◆ **Task directions**
Working down the material below, reproduce exactly every line from the one containing "We had a bit" to the last line, and only those.

--------

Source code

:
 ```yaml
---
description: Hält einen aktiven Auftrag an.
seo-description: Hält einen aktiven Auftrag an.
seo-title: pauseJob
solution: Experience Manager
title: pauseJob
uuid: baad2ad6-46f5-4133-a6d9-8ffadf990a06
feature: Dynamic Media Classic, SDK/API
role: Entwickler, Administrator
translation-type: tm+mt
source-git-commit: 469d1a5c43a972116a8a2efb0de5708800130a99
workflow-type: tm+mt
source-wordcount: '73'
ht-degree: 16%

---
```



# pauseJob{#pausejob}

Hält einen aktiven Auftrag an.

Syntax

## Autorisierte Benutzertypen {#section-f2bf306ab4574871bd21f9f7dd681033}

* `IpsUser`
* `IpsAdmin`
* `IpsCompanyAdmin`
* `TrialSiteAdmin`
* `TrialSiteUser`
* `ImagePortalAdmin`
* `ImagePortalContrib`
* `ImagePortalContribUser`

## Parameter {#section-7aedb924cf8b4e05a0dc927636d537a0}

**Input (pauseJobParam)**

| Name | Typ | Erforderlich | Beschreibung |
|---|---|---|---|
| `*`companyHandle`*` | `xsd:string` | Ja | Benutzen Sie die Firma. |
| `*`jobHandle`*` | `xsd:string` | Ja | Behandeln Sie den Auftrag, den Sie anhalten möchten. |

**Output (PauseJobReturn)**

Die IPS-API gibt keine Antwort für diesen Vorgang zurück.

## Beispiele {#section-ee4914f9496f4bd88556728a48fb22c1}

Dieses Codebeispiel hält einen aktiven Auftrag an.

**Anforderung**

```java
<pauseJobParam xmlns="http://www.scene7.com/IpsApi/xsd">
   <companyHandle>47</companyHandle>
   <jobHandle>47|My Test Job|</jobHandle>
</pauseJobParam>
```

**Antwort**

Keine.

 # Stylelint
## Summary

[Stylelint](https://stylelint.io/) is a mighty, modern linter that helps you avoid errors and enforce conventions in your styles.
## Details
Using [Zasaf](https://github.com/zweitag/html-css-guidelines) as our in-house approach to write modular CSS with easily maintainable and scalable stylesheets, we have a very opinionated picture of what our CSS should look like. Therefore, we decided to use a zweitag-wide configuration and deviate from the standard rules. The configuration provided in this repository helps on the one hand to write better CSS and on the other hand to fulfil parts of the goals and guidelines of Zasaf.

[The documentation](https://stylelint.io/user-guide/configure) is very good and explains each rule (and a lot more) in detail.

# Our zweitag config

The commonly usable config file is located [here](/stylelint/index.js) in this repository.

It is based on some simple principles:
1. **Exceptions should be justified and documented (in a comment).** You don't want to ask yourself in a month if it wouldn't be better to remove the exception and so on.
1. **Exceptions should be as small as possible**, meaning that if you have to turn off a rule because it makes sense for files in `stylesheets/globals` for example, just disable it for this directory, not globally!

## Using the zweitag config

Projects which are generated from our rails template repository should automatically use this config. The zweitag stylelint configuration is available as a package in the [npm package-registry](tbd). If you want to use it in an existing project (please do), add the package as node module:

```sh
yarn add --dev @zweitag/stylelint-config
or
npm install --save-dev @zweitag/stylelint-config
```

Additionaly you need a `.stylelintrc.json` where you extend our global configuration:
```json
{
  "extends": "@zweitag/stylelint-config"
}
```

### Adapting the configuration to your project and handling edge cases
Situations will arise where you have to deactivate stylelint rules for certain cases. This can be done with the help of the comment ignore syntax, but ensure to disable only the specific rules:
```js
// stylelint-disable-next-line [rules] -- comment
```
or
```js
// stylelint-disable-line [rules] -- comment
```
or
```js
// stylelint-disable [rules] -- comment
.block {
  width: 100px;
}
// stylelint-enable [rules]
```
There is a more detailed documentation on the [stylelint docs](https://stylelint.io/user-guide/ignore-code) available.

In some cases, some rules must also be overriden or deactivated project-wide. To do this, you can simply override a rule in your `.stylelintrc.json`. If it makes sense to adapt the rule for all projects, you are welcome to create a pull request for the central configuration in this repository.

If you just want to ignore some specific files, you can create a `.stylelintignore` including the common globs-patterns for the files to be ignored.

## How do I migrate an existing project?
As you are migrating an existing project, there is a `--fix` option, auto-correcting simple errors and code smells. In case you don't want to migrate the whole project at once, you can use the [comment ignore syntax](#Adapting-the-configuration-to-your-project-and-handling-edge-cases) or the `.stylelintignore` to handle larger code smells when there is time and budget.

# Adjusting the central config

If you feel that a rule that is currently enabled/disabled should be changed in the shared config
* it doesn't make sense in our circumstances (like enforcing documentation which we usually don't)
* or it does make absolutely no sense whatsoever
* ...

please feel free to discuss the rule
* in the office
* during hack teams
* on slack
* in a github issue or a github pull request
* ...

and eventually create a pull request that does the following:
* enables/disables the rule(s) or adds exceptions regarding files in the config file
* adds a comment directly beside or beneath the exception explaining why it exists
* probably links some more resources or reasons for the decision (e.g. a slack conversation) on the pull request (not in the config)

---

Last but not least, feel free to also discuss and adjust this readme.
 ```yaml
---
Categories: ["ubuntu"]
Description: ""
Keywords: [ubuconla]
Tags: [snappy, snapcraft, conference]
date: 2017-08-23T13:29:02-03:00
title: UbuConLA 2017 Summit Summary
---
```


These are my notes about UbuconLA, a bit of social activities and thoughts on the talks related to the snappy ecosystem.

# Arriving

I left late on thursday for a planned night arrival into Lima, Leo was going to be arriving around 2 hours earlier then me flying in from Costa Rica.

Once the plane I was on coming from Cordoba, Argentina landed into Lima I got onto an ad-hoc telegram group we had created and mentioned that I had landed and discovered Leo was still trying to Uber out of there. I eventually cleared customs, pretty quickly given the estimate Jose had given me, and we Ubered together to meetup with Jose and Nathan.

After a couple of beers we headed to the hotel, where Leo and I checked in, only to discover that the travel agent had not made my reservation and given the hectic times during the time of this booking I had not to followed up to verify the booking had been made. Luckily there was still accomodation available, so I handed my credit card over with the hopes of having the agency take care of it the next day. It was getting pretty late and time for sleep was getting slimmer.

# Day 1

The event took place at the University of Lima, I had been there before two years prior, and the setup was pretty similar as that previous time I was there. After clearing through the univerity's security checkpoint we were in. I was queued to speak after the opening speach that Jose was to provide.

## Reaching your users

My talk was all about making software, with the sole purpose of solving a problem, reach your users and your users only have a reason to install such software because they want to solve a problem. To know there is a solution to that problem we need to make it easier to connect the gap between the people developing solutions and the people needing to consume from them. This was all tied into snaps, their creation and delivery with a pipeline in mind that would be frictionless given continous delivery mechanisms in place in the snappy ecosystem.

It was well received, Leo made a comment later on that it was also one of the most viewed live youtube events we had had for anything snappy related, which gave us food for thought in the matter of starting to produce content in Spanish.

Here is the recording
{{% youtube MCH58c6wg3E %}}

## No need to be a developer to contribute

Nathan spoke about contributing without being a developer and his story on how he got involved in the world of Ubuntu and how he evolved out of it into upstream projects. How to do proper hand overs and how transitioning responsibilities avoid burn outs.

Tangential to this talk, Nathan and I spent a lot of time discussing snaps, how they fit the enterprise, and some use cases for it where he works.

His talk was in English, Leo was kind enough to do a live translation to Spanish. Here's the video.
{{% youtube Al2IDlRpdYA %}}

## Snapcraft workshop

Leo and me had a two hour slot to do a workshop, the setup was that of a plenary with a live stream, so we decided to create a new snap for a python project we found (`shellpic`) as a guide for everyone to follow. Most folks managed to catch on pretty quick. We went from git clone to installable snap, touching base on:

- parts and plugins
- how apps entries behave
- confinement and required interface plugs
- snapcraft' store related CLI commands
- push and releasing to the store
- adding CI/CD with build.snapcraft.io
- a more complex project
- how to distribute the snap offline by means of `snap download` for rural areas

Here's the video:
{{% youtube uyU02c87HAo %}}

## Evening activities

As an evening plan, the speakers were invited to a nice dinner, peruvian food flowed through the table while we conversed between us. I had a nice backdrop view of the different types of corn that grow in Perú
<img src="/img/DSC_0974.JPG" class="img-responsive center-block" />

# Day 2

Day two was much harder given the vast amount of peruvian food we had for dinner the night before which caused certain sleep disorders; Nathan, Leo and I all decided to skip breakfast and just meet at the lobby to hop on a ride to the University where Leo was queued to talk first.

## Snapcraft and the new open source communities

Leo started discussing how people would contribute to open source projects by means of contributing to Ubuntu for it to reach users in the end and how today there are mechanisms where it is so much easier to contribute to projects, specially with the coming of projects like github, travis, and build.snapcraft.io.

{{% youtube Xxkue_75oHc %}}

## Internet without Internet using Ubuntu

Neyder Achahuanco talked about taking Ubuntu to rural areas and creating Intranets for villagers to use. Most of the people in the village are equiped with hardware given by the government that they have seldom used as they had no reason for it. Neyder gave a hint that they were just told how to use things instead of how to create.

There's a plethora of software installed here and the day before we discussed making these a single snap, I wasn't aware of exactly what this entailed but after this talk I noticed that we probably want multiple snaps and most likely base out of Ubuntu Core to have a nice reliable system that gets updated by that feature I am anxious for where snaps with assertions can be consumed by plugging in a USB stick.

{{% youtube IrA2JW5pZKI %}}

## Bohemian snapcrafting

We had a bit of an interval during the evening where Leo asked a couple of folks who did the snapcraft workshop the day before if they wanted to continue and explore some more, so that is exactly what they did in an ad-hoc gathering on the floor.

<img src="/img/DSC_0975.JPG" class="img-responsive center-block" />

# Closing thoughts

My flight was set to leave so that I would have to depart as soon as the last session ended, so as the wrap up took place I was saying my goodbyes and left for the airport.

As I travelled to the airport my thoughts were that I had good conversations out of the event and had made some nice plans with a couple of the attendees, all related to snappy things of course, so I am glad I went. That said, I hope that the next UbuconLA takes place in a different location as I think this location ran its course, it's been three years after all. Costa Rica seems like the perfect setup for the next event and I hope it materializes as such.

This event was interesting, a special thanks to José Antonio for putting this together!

--------

◆ **The answer**
We had a bit of an interval during the evening where Leo asked a couple of folks who did the snapcraft workshop the day before if they wanted to continue and explore some more, so that is exactly what they did in an ad-hoc gathering on the floor.

<img src="/img/DSC_0975.JPG" class="img-responsive center-block" />

# Closing thoughts

My flight was set to leave so that I would have to depart as soon as the last session ended, so as the wrap up took place I was saying my goodbyes and left for the airport.

As I travelled to the airport my thoughts were that I had good conversations out of the event and had made some nice plans with a couple of the attendees, all related to snappy things of course, so I am glad I went. That said, I hope that the next UbuconLA takes place in a different location as I think this location ran its course, it's been three years after all. Costa Rica seems like the perfect setup for the next event and I hope it materializes as such.

This event was interesting, a special thanks to José Antonio for putting this together!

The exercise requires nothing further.